What you need to do: Check each line of the records below for the word "carbonbrief" and copy those where it appears.

[Data shown Boundary: Start]

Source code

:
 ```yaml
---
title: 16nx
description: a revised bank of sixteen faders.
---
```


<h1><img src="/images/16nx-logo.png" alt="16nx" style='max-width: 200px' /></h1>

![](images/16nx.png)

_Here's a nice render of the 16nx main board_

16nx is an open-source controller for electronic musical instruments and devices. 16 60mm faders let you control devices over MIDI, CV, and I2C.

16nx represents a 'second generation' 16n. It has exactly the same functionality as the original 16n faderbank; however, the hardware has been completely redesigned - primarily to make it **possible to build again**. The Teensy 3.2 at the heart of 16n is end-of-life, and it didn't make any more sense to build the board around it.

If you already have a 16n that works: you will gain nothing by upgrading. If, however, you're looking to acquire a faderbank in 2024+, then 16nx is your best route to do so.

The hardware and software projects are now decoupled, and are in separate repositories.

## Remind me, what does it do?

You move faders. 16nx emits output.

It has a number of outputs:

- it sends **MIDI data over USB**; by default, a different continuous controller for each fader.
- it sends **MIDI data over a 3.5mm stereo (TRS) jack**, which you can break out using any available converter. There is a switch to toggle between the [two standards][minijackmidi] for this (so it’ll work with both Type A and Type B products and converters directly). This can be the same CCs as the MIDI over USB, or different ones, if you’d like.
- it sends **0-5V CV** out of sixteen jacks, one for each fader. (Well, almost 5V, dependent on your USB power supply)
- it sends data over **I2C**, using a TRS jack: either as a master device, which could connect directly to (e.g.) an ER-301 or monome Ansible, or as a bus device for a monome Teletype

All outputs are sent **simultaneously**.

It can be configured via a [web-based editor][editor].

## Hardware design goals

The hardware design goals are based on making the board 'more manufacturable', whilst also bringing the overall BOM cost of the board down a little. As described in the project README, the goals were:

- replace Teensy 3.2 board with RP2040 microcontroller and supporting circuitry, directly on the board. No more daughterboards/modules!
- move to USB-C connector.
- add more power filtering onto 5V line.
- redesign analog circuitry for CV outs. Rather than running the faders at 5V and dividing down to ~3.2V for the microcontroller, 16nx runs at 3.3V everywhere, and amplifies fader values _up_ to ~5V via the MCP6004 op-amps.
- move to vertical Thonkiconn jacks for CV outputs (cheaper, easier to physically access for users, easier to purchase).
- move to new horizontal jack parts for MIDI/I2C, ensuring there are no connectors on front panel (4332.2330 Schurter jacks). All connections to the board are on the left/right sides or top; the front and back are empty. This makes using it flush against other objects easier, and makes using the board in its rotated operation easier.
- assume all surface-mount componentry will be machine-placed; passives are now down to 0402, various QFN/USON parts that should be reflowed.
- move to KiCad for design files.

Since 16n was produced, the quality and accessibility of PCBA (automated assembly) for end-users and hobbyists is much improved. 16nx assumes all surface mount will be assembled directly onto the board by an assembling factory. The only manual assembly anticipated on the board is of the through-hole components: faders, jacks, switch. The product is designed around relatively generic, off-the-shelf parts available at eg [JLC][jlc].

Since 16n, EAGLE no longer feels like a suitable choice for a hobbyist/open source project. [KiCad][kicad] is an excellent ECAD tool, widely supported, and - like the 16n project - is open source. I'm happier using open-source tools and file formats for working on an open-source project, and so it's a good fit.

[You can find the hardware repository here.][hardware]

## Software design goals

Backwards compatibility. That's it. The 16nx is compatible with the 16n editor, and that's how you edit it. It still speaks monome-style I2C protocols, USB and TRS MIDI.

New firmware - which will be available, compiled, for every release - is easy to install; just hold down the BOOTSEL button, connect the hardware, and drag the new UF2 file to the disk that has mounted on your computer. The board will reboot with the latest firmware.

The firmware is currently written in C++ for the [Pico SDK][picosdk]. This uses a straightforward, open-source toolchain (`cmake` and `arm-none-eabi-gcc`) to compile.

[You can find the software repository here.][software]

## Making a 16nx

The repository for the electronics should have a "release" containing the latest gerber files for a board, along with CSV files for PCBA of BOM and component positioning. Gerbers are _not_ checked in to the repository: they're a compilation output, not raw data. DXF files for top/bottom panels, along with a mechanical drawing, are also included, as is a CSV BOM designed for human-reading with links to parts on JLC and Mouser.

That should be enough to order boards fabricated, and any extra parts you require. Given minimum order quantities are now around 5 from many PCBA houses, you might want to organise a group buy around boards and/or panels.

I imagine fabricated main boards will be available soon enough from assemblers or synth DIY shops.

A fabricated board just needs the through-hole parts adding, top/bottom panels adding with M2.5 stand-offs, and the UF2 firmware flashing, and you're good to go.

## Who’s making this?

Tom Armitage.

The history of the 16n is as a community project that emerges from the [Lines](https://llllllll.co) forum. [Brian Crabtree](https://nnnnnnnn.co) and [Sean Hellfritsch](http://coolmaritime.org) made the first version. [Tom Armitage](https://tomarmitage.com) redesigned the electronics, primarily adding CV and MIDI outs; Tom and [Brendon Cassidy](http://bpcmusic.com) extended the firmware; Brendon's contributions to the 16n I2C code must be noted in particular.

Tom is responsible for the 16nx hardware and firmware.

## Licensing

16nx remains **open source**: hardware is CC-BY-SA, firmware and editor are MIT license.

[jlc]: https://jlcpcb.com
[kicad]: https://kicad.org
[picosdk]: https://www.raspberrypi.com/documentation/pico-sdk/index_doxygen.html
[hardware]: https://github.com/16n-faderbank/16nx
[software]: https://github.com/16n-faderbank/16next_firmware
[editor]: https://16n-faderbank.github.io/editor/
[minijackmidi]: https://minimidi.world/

[Data shown Boundary: End]
[Data shown Boundary: Start]

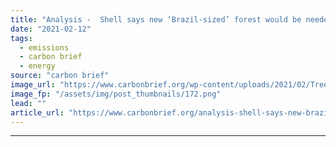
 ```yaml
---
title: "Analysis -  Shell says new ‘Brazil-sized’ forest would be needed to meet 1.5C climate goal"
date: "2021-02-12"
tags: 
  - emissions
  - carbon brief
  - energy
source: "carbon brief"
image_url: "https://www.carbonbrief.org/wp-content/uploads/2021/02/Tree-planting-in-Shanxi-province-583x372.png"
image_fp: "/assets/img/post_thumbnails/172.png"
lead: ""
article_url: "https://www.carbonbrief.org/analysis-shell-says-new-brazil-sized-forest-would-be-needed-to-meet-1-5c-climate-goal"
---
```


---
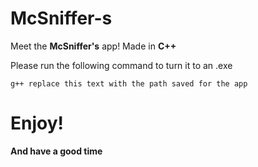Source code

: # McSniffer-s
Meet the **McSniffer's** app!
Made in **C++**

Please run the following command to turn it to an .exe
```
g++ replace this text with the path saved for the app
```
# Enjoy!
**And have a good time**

[Data shown Boundary: End]

Answer to the exercise:
image_url: "https://www.carbonbrief.org/wp-content/uploads/2021/02/Tree-planting-in-Shanxi-province-583x372.png"
article_url: "https://www.carbonbrief.org/analysis-shell-says-new-brazil-sized-forest-would-be-needed-to-meet-1-5c-climate-goal"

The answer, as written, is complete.